→ **Exercise material**
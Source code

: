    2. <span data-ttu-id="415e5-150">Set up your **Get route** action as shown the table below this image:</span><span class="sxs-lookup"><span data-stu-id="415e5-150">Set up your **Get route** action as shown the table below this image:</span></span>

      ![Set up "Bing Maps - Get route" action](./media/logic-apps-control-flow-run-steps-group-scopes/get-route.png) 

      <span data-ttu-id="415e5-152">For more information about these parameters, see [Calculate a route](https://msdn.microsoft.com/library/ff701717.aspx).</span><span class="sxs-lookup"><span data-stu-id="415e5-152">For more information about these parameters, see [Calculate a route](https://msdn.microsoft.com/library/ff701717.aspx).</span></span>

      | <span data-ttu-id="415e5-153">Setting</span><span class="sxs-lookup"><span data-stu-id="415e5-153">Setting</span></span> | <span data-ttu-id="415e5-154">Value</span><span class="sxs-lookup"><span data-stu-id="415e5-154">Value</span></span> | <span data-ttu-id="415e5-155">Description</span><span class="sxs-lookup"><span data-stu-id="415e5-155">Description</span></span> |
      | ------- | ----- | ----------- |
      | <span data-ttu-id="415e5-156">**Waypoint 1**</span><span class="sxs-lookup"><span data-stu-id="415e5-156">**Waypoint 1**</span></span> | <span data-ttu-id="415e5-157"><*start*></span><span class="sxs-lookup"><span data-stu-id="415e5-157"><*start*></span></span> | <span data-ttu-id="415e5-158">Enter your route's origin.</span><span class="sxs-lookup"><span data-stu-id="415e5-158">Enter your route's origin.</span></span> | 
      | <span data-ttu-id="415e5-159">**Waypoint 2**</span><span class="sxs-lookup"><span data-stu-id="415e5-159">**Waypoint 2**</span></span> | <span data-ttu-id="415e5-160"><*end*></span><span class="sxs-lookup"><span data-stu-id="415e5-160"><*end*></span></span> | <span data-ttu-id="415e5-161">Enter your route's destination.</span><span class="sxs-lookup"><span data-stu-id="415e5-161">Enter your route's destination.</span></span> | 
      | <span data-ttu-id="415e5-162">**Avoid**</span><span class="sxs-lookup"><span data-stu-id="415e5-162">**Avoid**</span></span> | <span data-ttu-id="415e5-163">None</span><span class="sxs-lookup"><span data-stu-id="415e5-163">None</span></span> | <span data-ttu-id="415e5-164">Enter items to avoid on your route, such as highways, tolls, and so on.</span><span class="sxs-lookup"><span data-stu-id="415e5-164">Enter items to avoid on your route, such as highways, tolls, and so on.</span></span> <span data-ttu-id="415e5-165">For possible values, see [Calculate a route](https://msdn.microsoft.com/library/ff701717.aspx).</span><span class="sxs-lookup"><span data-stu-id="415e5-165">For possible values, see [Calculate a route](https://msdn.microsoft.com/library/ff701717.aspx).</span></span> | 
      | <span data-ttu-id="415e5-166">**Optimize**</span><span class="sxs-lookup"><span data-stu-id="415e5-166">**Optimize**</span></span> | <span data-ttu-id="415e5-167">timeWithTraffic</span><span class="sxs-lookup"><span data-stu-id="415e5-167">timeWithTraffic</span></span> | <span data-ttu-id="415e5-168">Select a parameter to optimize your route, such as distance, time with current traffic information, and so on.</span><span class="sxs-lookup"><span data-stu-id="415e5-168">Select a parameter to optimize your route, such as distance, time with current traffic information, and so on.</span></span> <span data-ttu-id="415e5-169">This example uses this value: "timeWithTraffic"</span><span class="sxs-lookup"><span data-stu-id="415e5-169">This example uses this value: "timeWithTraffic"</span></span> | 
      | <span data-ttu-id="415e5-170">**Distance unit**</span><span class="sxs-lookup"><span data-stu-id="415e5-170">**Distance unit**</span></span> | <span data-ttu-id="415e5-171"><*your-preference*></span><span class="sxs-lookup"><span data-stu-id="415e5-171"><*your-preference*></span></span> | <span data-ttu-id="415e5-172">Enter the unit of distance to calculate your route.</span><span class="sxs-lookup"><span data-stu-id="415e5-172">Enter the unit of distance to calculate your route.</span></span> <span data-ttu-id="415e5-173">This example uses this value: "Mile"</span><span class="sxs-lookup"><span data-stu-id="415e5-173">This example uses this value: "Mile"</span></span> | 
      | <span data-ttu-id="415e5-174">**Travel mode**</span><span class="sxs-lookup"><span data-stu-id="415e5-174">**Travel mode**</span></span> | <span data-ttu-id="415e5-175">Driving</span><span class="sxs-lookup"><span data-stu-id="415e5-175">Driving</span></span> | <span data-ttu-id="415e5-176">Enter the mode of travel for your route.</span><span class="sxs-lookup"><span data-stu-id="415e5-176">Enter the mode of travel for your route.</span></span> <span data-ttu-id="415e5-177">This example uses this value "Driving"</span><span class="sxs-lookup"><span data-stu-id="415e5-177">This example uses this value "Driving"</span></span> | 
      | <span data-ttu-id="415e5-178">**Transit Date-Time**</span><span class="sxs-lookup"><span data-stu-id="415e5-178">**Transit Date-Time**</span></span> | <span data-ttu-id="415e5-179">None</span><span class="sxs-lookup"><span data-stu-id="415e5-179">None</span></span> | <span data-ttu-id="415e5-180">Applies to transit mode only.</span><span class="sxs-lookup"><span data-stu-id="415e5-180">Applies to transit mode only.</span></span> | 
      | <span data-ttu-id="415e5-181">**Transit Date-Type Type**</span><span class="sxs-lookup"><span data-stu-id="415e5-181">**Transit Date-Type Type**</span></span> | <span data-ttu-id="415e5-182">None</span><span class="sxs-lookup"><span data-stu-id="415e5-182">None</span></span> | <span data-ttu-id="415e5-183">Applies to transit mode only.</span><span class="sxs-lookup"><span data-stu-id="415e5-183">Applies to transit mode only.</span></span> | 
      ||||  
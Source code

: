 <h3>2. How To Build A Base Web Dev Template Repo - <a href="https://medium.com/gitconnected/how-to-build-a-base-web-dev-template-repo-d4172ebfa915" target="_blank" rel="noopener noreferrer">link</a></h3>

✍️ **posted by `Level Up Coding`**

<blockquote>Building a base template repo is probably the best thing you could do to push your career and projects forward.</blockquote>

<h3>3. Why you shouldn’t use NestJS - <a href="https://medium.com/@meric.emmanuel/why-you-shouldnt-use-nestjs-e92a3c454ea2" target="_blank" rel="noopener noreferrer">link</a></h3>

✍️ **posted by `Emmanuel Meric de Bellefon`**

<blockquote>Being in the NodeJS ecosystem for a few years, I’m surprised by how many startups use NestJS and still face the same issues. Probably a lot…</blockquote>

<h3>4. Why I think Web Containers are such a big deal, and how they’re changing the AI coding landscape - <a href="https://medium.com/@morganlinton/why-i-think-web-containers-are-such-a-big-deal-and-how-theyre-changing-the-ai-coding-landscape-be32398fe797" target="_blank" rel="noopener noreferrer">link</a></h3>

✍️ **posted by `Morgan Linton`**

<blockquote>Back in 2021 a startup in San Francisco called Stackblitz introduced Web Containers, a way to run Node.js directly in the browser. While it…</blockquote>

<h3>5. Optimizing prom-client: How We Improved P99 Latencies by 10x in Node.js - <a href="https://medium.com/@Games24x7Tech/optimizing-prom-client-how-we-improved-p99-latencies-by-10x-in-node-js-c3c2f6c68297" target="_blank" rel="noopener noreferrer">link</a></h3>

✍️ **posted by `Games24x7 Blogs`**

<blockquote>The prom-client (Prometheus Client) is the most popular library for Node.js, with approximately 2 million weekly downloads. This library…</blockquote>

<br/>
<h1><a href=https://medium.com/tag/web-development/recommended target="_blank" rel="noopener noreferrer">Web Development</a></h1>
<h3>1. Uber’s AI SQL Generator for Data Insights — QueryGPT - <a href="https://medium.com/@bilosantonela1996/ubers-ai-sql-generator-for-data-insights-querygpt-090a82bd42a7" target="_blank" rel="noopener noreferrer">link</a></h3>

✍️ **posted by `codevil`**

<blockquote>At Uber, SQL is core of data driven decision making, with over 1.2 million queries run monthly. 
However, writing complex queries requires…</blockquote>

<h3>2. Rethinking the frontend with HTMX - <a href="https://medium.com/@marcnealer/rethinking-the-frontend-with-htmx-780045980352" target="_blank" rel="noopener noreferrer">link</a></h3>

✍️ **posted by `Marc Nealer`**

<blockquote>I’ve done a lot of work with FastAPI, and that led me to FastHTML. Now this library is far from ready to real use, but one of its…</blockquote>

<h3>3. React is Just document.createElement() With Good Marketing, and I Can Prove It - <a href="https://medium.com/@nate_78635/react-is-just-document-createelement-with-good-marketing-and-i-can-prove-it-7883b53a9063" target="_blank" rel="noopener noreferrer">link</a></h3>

→ **To do**
Please print the material above exactly as it appears, from its first line through the line containing "route's destination.</span></span> |", inclusive, and stop there.

→ **Task output**
Source code

:    2. <span data-ttu-id="415e5-150">Set up your **Get route** action as shown the table below this image:</span><span class="sxs-lookup"><span data-stu-id="415e5-150">Set up your **Get route** action as shown the table below this image:</span></span>

      ![Set up "Bing Maps - Get route" action](./media/logic-apps-control-flow-run-steps-group-scopes/get-route.png) 

      <span data-ttu-id="415e5-152">For more information about these parameters, see [Calculate a route](https://msdn.microsoft.com/library/ff701717.aspx).</span><span class="sxs-lookup"><span data-stu-id="415e5-152">For more information about these parameters, see [Calculate a route](https://msdn.microsoft.com/library/ff701717.aspx).</span></span>

      | <span data-ttu-id="415e5-153">Setting</span><span class="sxs-lookup"><span data-stu-id="415e5-153">Setting</span></span> | <span data-ttu-id="415e5-154">Value</span><span class="sxs-lookup"><span data-stu-id="415e5-154">Value</span></span> | <span data-ttu-id="415e5-155">Description</span><span class="sxs-lookup"><span data-stu-id="415e5-155">Description</span></span> |
      | ------- | ----- | ----------- |
      | <span data-ttu-id="415e5-156">**Waypoint 1**</span><span class="sxs-lookup"><span data-stu-id="415e5-156">**Waypoint 1**</span></span> | <span data-ttu-id="415e5-157"><*start*></span><span class="sxs-lookup"><span data-stu-id="415e5-157"><*start*></span></span> | <span data-ttu-id="415e5-158">Enter your route's origin.</span><span class="sxs-lookup"><span data-stu-id="415e5-158">Enter your route's origin.</span></span> | 
      | <span data-ttu-id="415e5-159">**Waypoint 2**</span><span class="sxs-lookup"><span data-stu-id="415e5-159">**Waypoint 2**</span></span> | <span data-ttu-id="415e5-160"><*end*></span><span class="sxs-lookup"><span data-stu-id="415e5-160"><*end*></span></span> | <span data-ttu-id="415e5-161">Enter your route's destination.</span><span class="sxs-lookup"><span data-stu-id="415e5-161">Enter your route's destination.</span></span> | 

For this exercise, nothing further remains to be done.